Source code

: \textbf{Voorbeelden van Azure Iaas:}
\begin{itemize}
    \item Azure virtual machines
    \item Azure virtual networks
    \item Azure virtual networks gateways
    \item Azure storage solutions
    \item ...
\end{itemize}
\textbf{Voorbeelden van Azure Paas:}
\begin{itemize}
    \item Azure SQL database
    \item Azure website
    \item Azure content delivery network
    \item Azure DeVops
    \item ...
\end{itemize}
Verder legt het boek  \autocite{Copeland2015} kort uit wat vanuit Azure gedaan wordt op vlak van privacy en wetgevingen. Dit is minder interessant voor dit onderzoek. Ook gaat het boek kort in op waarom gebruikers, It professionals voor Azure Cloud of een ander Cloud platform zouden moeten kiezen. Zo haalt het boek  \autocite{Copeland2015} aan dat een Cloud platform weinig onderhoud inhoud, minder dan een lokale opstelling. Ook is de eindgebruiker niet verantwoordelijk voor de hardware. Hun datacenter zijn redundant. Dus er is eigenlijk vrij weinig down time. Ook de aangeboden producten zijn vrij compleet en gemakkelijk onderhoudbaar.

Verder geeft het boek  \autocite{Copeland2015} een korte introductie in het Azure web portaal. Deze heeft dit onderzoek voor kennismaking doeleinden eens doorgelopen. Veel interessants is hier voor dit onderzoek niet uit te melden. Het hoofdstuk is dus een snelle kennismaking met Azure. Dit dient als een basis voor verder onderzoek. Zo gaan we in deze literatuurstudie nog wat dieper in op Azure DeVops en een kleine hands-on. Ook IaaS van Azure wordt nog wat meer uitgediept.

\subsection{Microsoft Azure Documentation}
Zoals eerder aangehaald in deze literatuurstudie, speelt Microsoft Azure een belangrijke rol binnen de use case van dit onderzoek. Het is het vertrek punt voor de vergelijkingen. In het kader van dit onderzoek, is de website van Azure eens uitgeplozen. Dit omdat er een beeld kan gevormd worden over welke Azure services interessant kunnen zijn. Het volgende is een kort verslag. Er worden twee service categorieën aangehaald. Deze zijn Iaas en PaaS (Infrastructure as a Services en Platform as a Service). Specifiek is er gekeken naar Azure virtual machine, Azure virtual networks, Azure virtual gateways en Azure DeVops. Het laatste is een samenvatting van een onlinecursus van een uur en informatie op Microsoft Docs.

--*--

Note how many lines in the data above contain "Voorbeelden", then state that number alone.

**Reply**
2